O papel da transparência e do controle social
Saber quanto dinheiro foi prometido, quanto e onde foi gasto é uma das maiores lacunas do financiamento climático. Relatórios do Overseas Development Institute (ODI) e do Programa das Nações Unidas para o Desenvolvimento (UNDP) mostram que a ausência de clareza nos fluxos financeiros dificulta a avaliação de resultados (ODI, 2020/UNDP, 2023).
A pesquisadora do departamento de ecologia da Universidade Federal do Rio de Janeiro (UFRJ) Mariana Vale afirma que o Brasil ainda carece de um sistema integrado de informações climáticas. "Hoje temos dados dispersos em vários órgãos. Isso cria ruído e enfraquece o controle social. Transparência não é apenas publicar relatórios; é permitir que a sociedade entenda e fiscalize como o dinheiro está sendo usado", explica.
Para o coordenador do Observatório do Clima, Márcio Astrini, o país precisa ir além da retórica. "Transparência é poder político. É o que separa os países que cumprem metas dos que apenas as anunciam. O Brasil tem tudo para liderar, mas ainda precisa provar que o financiamento climático gera resultados concretos", alerta.
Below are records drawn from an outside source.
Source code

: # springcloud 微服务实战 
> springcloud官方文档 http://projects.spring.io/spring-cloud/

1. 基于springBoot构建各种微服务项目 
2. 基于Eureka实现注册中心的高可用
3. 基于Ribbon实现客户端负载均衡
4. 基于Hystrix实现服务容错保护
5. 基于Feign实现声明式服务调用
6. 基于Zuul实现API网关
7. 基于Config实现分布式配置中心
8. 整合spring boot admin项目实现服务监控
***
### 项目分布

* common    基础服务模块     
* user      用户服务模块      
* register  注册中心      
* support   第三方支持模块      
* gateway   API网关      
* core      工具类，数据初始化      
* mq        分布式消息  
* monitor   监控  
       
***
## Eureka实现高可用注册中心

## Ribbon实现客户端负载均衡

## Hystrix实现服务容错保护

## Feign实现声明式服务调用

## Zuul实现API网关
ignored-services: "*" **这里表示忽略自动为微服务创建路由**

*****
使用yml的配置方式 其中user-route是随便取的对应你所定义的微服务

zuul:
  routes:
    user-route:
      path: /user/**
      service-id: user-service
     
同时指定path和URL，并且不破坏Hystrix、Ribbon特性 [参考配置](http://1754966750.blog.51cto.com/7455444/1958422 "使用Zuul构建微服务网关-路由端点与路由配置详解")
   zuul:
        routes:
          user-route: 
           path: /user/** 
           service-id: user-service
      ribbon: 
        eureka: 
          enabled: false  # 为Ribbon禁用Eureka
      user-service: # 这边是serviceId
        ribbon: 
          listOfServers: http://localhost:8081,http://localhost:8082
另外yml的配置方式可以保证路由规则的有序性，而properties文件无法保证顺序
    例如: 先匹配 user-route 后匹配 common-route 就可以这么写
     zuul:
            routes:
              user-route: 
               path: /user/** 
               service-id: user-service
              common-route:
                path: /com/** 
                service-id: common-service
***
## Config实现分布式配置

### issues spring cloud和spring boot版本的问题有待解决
As críticas acabam ganhando eco no debate político, em especial na extrema direita, que usa essa opacidade como forma de atacar o fundo. Em maio de 2023, o senador Plínio Valério (PSDB) declarou no plenário do Senado que "o controle dos recursos do Fundo Amazônia deixa muito a desejar", defendendo uma revisão dos mecanismos de fiscalização.
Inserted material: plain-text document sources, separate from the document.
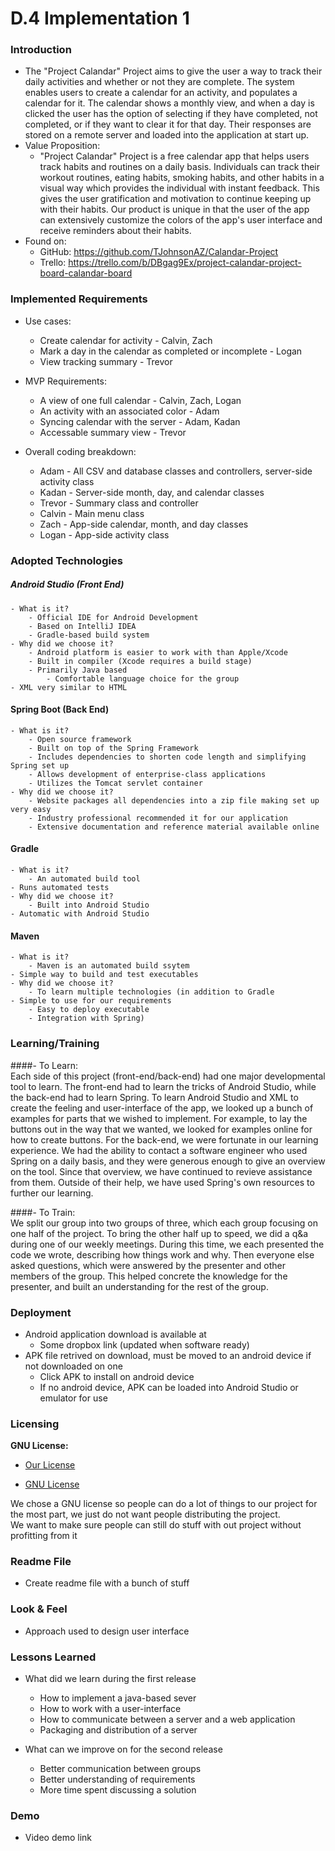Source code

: # D.4 Implementation 1  

### Introduction  
- The "Project Calandar" Project aims to give the user a way to track their daily activities and whether or not they are complete. The system enables users to create a calendar for an activity, and populates a calendar for it. The calendar shows a monthly view, and when a day is clicked the user has the option of selecting if they have completed, not completed, or if they want to clear it for that day. Their responses are stored on a remote server and loaded into the application at start up.
- Value Proposition:
    - "Project Calandar" Project is a free calendar app that helps users track habits and routines on a daily basis. Individuals can track their workout routines, eating habits, smoking habits, and other habits in a visual way which provides the individual with instant feedback. This gives the user gratification and motivation to continue keeping up with their habits. Our product is unique in that the user of the app can extensively customize the colors of the app's user interface and receive reminders about their habits.
- Found on:
    - GitHub: https://github.com/TJohnsonAZ/Calandar-Project
    - Trello: https://trello.com/b/DBgag9Ex/project-calandar-project-board-calandar-board

### Implemented Requirements 
- Use cases:
    - Create calendar for activity - Calvin, Zach
    - Mark a day in the calendar as completed or incomplete - Logan
    - View tracking summary - Trevor

- MVP Requirements:
    - A view of one full calendar - Calvin, Zach, Logan
    - An activity with an associated color - Adam
    - Syncing calendar with the server - Adam, Kadan
    - Accessable summary view - Trevor
    
- Overall coding breakdown:
    - Adam - All CSV and database classes and controllers, server-side activity class
    - Kadan - Server-side month, day, and calendar classes
    - Trevor - Summary class and controller
    - Calvin - Main menu class
    - Zach - App-side calendar, month, and day classes
    - Logan - App-side activity class

### Adopted Technologies  
##### Android Studio (Front End)  
    - What is it?  
        - Official IDE for Android Development  
        - Based on IntelliJ IDEA  
        - Gradle-based build system  
    - Why did we choose it?  
        - Android platform is easier to work with than Apple/Xcode  
        - Built in compiler (Xcode requires a build stage)  
        - Primarily Java based  
            - Comfortable language choice for the group  
	- XML very similar to HTML  
	
#### Spring Boot (Back End)
    - What is it?
        - Open source framework
        - Built on top of the Spring Framework
        - Includes dependencies to shorten code length and simplifying Spring set up
        - Allows development of enterprise-class applications
        - Utilizes the Tomcat servlet container
    - Why did we choose it?
        - Website packages all dependencies into a zip file making set up very easy
        - Industry professional recommended it for our application
        - Extensive documentation and reference material available online
#### Gradle
    - What is it?
        - An automated build tool
	- Runs automated tests
    - Why did we choose it?
        - Built into Android Studio
	- Automatic with Android Studio
#### Maven
    - What is it?
      	- Maven is an automated build ssytem
	- Simple way to build and test executables
    - Why did we choose it?
        - To learn multiple technologies (in addition to Gradle  
   	- Simple to use for our requirements
        - Easy to deploy executable
        - Integration with Spring)

### Learning/Training
####- To Learn:  
Each side of this project (front-end/back-end) had one major developmental tool to learn. The front-end had to learn the tricks of Android Studio, while the back-end had to learn Spring. To learn Android Studio and XML to create the feeling and user-interface of the app, we looked up a bunch of examples for parts that we wished to implement. For example, to lay the buttons out in the way that we wanted, we looked for examples online for how to create buttons.
For the back-end, we were fortunate in our learning experience. We had the ability to contact a software engineer who used Spring on a daily basis, and they were generous enough to give an overview on the tool. Since that overview, we have continued to revieve assistance from them. Outside of their help, we have used Spring's own resources to further our learning. 
  
####- To Train:  
We split our group into two groups of three, which each group focusing on one half of the project. To bring the other half up to speed, we did a q&a during one of our weekly meetings. During this time, we each presented the code we wrote, describing how things work and why. Then everyone else asked questions, which were answered by the presenter and other members of the group. This helped concrete the knowledge for the presenter, and built an understanding for the rest of the group. 

### Deployment
- Android application download is available at
    - Some dropbox link (updated when software ready)
- APK file retrived on download, must be moved to an android device if not downloaded on one
    - Click APK to install on android device
    - If no android device, APK can be loaded into Android Studio or emulator for use

### Licensing

**GNU License:**  
   - [Our License](https://github.com/TJohnsonAZ/Calandar-Project/blob/zak52_branch/LICENCES)  
   
   - [GNU License](https://choosealicense.com/licenses/gpl-3.0/)  

We chose a GNU license so people can do a lot of things to our project for the most part, we just do not want people distributing the project.  
We want to make sure people can still do stuff with out project without profitting from it
   
### Readme File
- Create readme file with a bunch of stuff

### Look & Feel
- Approach used to design user interface

### Lessons Learned
- What did we learn during the first release
  - How to implement a java-based sever
  - How to work with a user-interface
  - How to communicate between a server and a web application
  - Packaging and distribution of a server
  
- What can we improve on for the second release
  - Better communication between groups
  - Better understanding of requirements
  - More time spent discussing a solution

### Demo
- Video demo link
No mesmo ano, a Comissão Parlamentar de Inquérito (CPI) das ONGs presidida por Valério sugeriu em seu relatório final a criação de um painel público de auditoria dos recursos do Fundo, afirmando haver "falhas e ausência de transparência" em algumas prestações de contas.
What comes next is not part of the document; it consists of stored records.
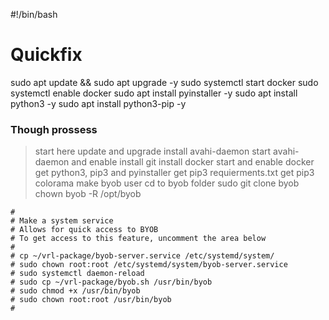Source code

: #!/bin/bash
# Quickfix
sudo apt update && sudo apt upgrade -y
sudo systemctl start docker
sudo systemctl enable docker
sudo apt install pyinstaller -y
sudo apt install python3 -y
sudo apt install python3-pip -y

### Though prossess
> start here
> update and upgrade
> install avahi-daemon
> start avahi-daemon and enable
> install git
> install docker
> start and enable docker
> get python3, pip3 and pyinstaller
> get pip3 requierments.txt
> get pip3 colorama
> make byob user
> cd to byob folder
> sudo git clone byob
> chown byob -R /opt/byob
> 



    # 
    # Make a system service
    # Allows for quick access to BYOB
    # To get access to this feature, uncomment the area below
    #
    # cp ~/vrl-package/byob-server.service /etc/systemd/system/
    # sudo chown root:root /etc/systemd/system/byob-server.service
    # sudo systemctl daemon-reload
    # sudo cp ~/vrl-package/byob.sh /usr/bin/byob
    # sudo chmod +x /usr/bin/byob
    # sudo chown root:root /usr/bin/byob
    #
No Amazonas, o deputado estadual Comandante Dan (Podemos) afirmou em discurso à ALEAM, em outubro de 2024, que "apenas 11% dos recursos captados haviam sido efetivamente repassados aos projetos naquele período", cobrando maior celeridade e transparência.
Impactos do Fundo Amazônia
De acordo com o relatório Activity Report 2022 - Amazon Fund, as ações financiadas pelo Fundo já alcançaram, até 2022, 196 unidades de conservação e 101 territórios indígenas em toda a Amazônia Legal. O documento destaca que os recursos foram aplicados em "atividades de proteção e vigilância territorial, consolidação da gestão e promoção de atividades produtivas sustentáveis".
O Fundo também apoiou 40 projetos de gestão florestal comunitária e 85 iniciativas voltadas à regularização ambiental e fundiária, medidas diretamente conectadas às metas climáticas brasileiras previstas nas NDC's - especialmente nos eixos de restauração de florestas e uso sustentável da terra.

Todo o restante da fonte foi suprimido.